Homework 3: Large language model (LLM) prompting and instruction tuning

Due 2025-11-07, 11:59pm. Instructions last updated 2025-10-26.

Learning objectives

After completing this assignment, students will be able to:

  • Prompt LLMs programmatically with templates (parameterized)
  • Prompt LLMs with zero-shot and few-shot prompting
  • Engineer and test different prompts
  • Implement instruction tuning of LLMs using Hugging Face tools
  • Evaluate instruction-tuned LLMs against base models

Overview

In this assignment, you will explore different prompting techniques LLMs (Part 1). You will also instruction-tune an LLM (Part 1). Both of these parts will involve filling in template Jupyter notebooks. Part 1 will be run locally, while it is recommended to run part 2’s notebook on the Pitt CRCD’s GPUs through the class JupyterHub.

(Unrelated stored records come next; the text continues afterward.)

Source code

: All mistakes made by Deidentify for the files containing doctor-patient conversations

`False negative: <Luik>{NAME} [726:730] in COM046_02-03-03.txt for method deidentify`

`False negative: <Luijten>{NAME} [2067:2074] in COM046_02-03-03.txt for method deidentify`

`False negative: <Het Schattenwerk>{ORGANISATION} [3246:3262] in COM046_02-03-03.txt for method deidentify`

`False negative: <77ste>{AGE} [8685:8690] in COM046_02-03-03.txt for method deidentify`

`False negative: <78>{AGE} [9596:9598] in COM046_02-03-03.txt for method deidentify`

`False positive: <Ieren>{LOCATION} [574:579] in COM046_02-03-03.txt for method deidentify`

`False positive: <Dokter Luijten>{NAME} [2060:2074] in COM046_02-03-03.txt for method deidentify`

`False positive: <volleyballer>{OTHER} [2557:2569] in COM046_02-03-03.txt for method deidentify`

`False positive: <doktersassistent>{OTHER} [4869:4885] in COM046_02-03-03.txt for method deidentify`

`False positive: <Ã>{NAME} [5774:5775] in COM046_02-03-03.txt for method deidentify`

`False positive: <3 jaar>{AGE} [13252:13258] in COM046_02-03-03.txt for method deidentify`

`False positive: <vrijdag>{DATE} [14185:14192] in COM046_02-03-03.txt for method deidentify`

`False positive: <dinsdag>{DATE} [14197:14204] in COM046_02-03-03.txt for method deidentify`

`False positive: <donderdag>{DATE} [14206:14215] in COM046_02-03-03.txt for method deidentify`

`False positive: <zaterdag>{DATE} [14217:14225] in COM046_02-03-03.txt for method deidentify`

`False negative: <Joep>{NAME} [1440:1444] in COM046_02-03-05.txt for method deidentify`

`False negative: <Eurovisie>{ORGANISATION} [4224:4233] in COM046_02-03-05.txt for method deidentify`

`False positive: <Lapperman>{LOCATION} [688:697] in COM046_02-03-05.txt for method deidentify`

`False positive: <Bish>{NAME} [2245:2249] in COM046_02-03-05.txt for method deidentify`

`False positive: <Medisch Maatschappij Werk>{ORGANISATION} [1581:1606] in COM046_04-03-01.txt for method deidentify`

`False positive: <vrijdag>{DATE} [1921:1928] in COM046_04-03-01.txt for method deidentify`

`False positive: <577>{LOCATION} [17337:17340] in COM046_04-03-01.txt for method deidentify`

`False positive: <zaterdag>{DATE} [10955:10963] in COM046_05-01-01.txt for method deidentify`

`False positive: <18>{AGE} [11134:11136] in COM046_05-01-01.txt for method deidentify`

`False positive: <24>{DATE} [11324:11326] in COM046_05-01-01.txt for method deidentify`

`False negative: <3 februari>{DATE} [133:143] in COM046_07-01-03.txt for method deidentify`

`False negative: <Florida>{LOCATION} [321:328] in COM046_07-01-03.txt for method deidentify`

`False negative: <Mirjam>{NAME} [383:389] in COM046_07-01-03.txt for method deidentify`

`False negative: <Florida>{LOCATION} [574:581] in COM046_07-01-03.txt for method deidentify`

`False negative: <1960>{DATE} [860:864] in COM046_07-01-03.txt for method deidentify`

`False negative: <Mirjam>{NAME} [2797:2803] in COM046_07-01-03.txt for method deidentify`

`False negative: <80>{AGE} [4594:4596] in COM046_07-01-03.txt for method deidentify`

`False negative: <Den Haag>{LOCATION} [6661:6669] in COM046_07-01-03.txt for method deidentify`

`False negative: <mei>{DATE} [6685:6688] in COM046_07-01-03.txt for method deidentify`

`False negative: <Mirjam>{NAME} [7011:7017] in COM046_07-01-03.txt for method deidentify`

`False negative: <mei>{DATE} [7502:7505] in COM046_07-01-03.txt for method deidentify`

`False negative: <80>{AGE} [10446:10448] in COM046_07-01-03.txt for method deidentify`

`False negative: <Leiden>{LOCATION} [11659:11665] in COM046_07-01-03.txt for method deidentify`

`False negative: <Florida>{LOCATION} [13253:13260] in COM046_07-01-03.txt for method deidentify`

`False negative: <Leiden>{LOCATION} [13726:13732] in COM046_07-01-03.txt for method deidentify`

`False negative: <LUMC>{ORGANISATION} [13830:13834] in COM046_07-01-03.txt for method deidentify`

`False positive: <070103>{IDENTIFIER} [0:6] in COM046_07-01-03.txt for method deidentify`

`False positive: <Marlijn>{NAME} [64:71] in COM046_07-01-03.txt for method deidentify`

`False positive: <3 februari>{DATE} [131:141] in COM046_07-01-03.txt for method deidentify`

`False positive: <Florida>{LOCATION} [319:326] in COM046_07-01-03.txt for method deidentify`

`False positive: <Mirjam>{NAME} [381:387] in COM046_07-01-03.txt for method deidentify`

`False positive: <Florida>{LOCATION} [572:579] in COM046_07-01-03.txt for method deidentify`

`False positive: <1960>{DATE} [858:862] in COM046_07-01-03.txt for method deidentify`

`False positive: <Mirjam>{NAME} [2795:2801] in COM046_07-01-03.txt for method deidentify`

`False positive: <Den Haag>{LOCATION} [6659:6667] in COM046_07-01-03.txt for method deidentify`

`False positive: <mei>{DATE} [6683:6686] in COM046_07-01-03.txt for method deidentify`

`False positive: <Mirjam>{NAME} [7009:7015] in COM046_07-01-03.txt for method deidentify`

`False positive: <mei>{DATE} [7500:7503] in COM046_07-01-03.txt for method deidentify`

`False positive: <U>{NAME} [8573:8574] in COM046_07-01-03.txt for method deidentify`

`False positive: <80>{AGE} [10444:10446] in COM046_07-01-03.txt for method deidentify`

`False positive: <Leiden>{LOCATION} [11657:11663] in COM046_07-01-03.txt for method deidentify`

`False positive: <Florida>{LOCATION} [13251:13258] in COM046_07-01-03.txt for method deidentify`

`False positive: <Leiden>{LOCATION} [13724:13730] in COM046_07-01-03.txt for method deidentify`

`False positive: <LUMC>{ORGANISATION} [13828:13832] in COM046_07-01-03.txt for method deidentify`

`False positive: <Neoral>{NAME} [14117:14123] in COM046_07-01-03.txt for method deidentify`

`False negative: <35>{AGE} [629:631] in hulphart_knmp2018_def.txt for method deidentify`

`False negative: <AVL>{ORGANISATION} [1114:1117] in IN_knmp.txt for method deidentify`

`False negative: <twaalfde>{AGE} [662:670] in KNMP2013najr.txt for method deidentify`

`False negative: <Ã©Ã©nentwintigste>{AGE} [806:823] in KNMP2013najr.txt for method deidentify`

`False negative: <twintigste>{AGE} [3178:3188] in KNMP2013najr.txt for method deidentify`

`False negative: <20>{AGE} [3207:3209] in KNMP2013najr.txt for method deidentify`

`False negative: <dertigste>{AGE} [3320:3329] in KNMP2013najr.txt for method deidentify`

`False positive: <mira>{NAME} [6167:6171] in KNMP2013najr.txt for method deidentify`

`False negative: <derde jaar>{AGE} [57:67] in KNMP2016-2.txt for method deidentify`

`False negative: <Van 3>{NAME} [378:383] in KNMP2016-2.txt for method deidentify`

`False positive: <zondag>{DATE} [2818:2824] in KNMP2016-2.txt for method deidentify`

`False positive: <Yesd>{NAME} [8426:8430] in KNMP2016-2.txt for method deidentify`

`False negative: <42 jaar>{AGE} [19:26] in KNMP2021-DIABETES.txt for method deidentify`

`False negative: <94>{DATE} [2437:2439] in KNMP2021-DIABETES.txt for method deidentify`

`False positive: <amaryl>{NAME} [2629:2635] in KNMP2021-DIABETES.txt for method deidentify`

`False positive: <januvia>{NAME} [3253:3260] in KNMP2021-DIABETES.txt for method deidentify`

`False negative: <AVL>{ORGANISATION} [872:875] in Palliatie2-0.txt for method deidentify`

To get started, click on the class nbgitpuller link.

Part 1: LLM prompting

Because Pitt SCI LLMs can’t currently be accessed by the CRCD, you’ll need to complete Part 1 on your own local machine. Please download the template notebook, hw3_template_part1.ipynb, from the class CRCD JupyterHub to your own machine. Note that you will need to connect to the Pitt VPN via the GlobalProtect app to send API requests to the Pitt SCI LLMs. You will need to install the openai Python package, as well as Hugging Face’s datasets Python package. Feel free to refer to the class environment’s versions of those on the CRCD at /ix/cs2731_2025f/cs2731_2025f_environment.yml.

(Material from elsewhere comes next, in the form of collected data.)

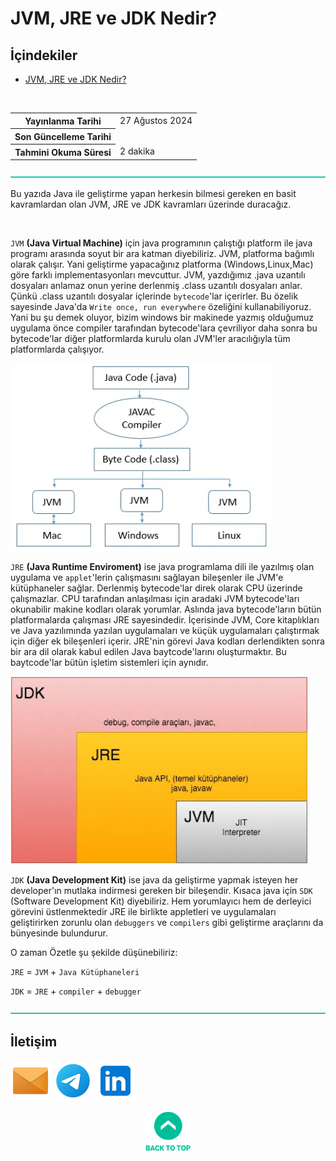 # JVM, JRE ve JDK Nedir?

## İçindekiler

- [JVM, JRE ve JDK Nedir?](#jvm-jre-ve-jdk-nedir)

<br>

<table>
  <tr>
    <th>Yayınlanma Tarihi</th>
    <td>27 Ağustos 2024</td>
  </tr>
  <tr>
    <th>Son Güncelleme Tarihi</th>
    <td></td>
  </tr>
  <tr>
    <th>Tahmini Okuma Süresi</th>
    <td>2 dakika</td>
  </tr>
</table>


![—————————————————————————————————————————————————](../../../Readme%20Resources/Line.png)

Bu yazıda Java ile geliştirme yapan herkesin bilmesi gereken en basit kavramlardan olan JVM, JRE ve JDK kavramları üzerinde duracağız.

<br>

`JVM` **(Java Virtual Machine)** için java programının çalıştığı platform ile java programı arasında soyut bir ara katman diyebiliriz.
JVM, platforma bağımlı olarak çalışır. Yani geliştirme yapacağınız platforma (Windows,Linux,Mac) göre farklı implementasyonları mevcuttur.
JVM, yazdığımız .java uzantılı dosyaları anlamaz onun yerine derlenmiş .class uzantılı dosyaları anlar. Çünkü .class uzantılı dosyalar
içlerinde `bytecode`'lar içerirler. Bu özelik sayesinde Java'da `Write once, run everywhere` özeliğini kullanabiliyoruz. Yani bu şu demek oluyor,
bizim windows bir makinede yazmış olduğumuz uygulama önce compiler tarafından bytecode'lara çevriliyor daha sonra bu bytecode'lar diğer platformlarda
kurulu olan JVM'ler aracılığıyla tüm platformlarda çalışıyor.

<img src="./Resources/1.webp" alt="JVM Çalışma Prensibi" height="300"/>

<br>

`JRE` **(Java Runtime Enviroment)** ise java programlama dili ile yazılmış olan uygulama ve `applet`'lerin çalışmasını sağlayan bileşenler ile JVM'e kütüphaneler sağlar.
Derlenmiş bytecode'lar direk olarak CPU üzerinde çalışmazlar. CPU tarafından anlaşılması için aradaki JVM bytecode'ları okunabilir makine kodları olarak yorumlar.
Aslında java bytecode'ların bütün platformalarda çalışması JRE sayesindedir. İçerisinde JVM, Core kitaplıkları ve Java yazılımında yazılan uygulamaları
ve küçük uygulamaları çalıştırmak için diğer ek bileşenleri içerir. JRE'nin görevi Java kodları derlendikten sonra bir ara dil olarak kabul edilen
Java baytcode'larını oluşturmaktır. Bu baytcode'lar bütün işletim sistemleri için aynıdır.

<img src="./Resources/2.webp" alt="JDK - JRE - JVM Genel Resim" height="300"/>

<br>

`JDK` **(Java Development Kit)** ise java da geliştirme yapmak isteyen her developer'ın mutlaka indirmesi gereken bir bileşendir.
Kısaca java için `SDK` (Software Development Kit) diyebiliriz. Hem yorumlayıcı hem de derleyici görevini üstlenmektedir
JRE ile birlikte appletleri ve uygulamaları geliştirirken zorunlu olan `debuggers` ve `compilers` gibi geliştirme araçlarını da bünyesinde bulundurur.

O zaman Özetle şu şekilde düşünebiliriz:

`JRE` = `JVM` + `Java Kütüphaneleri`

`JDK` = `JRE` + `compiler` + `debugger`


![—————————————————————————————————————————————————](../../../Readme%20Resources/Line.png)

## İletişim

<a href="mailto:info@mustafatoktas.com"             ><img src="../../../Readme Resources/Contact/Mail.png"     alt="Mail"     width="64"/></a>
<a href="https://t.me/mustafatoktas00"              ><img src="../../../Readme Resources/Contact/Telegram.png" alt="Telegram" width="64"/></a>
<a href="https://www.linkedin.com/in/mustafatoktas/"><img src="../../../Readme Resources/Contact/LinkedIn.png" alt="LinkedIn" width="64"/></a>

<div align="center">
  <a href="#jvm-jre-ve-jdk-nedir"><img src="../../../Readme Resources/Back to Top.png" alt="Back to Top" height="64"/></a>
</div>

Part 2: Instruction tuning LLMs

Part 2 will involve instruction tuning LLMs, which takes some GPU resources. It is recommended to complete this part of the assignment on the CRCD itself. Fill out hw3_template_part2.ipynb from the class CRCD JupyterHub to do so. You can use the Nvidia L4 GPU on the CRCD JupyterHub (teach cluster) like we use in class, or can use CRCD’s Open OnDemand Jupyter service.

Deliverables

  1. Your code: the Jupyter notebooks you modified from the templates for parts 1 and 2. Submit:
    • your .ipynb files for parts 1 and 2
    • a .html export of your notebooks from parts 1 and 2. To get a .html version, click File > Save and Export Notebook As… > HTML from within JupyterLab.
  2. A PDF report with answers to questions provided in the template notebooks. Please name your report hw3_{your pitt email id}.pdf. No need to include @pitt.edu, just use the email ID before that part. For example: report_mmyoder_hw3.pdf. Please make only one PDF report, containing answers to part 1 and part 2. Make sure to include the following information:
    • answers to all the numbered questions in the templates
    • any additional resources, references, or web pages you’ve consulted
    • any person with whom you’ve discussed the assignment and describe the nature of your discussions
    • any generative AI tool used, and how it was used
    • any unresolved issues or problems

Please submit all of this material on Canvas. We will grade your report and may look over your code.

Acknowledgments

Part 1 of this assignment is based on a homework assignment designed by Mark Yatskar and provided by Lorraine Li.